According to Wikipedia, ANP is:
.... a powerful vasodilator, and a protein (polypeptidehormone secreted by heart muscle cells.[1][2] It is involved in the homeostatic control of body watersodiumpotassium and fat (adipose tissue). It is released by muscle cells in the upper chambers (atria) of the heart (atrial myocytes), in response to high blood pressure. ANP acts to reduce the water, sodium and adipose loads on the circulatory system, thereby reducing blood pressure.[1]
.... ANP binds to a specific set of receptors - ANP receptors. Receptor-agonist binding causes a reduction in blood volume and therefore a reduction in cardiac output and systemic blood pressure. Lipolysis is increased and renal sodium reabsorption is decreased. The overall effect of ANP on the body is to counter increases in blood pressure and volume caused by the renin-angiotensin system. There are other natriuretic peptides (brain - BNP, c-tpe - CNP) that "possess potent natriuretic, diuretic, and vasodilating activities and are implicated in body fluid homeostasis and blood pressure control."
From this paper: (Bullet points are my clarifications of acronyms, etc.)
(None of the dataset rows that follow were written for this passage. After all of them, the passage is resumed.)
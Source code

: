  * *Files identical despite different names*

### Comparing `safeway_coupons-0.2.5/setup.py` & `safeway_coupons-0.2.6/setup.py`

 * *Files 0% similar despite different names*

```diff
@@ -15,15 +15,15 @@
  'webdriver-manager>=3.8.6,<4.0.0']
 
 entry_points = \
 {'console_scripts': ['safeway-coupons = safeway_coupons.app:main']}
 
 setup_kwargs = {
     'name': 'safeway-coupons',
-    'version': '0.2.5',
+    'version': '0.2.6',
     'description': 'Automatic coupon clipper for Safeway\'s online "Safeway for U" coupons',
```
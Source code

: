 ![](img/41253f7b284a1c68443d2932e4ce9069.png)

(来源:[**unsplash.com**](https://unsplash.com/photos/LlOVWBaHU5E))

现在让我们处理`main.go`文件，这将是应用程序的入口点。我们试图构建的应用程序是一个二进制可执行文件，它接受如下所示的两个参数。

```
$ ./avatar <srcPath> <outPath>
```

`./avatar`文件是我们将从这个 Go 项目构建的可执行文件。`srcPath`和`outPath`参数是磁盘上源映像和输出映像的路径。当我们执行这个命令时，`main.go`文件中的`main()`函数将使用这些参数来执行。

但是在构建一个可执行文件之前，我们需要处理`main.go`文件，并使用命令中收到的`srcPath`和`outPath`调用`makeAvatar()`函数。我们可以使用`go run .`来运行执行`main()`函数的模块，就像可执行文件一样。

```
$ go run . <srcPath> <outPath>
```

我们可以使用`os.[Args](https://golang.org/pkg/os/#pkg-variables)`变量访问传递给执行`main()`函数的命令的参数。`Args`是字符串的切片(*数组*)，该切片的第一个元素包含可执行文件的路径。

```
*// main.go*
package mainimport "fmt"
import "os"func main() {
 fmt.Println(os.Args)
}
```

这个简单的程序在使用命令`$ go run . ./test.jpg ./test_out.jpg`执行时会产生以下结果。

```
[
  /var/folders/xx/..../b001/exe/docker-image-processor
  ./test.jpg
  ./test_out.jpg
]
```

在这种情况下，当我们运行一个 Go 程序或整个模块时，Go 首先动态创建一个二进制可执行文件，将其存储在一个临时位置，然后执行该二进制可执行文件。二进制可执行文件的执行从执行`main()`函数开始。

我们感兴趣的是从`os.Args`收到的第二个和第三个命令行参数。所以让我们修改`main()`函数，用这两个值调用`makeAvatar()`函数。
For a long time, catecholamines released under SNS activation were considered major agents in control of lipid mobilization from adipose tissue during exercise in humans. However, discovery of peptides with lipolytic properties requires various aspects of the regulation of lipid mobilization to be reconsidered. NPs are involved in a cGMP-dependent pathway for control of human fat cell lipolysis in vitro. Present results reveal a contribution of NPs to the enhancement of lipid mobilization during exercise in human SCAT.
  • SNS = sympathetic nervous system  (part of autonomic nervous system responding to stress)
  • SCAT = subcutaneous adipose tissue
  • Catecholamines:  epinephrine (adrenaline), norepinephrine (noradrenaline) and dopamine
Previous investigations have shown that circulating ANP concentrations increased 2- to 3-fold during short-exercise bouts of increasing intensities. Plasma ANP increment was enhanced (at a similar developed power of exercise) when subjects had been pretreated with tertatolol. (a β-AR antagonist that potentiates [increases the effect of or acts synergistically with] plasma ANP increment during exercise. 
    From the intro:  In humans, lipid mobilization is considered to depend mainly on catecholamine action and interplay between fat cell α- and β-adrenergic receptors (AR).
    The most striking argument supporting physiological contribution of ANP in control of lipid mobilization concerns exercise-induced lipid mobilization remaining under oral β -AR-blockade, when highest levels of plasma ANP are attained. In absence of any other relevant factor, NPs represent reasonable candidates to explain exercise-induced lipid mobilization resistant to local propranolol (Fig. 1) and noticeable lipid-mobilizing action observed under oral β -blockade in subjects performing physical exercise (Fig. 2).
    That's all for now.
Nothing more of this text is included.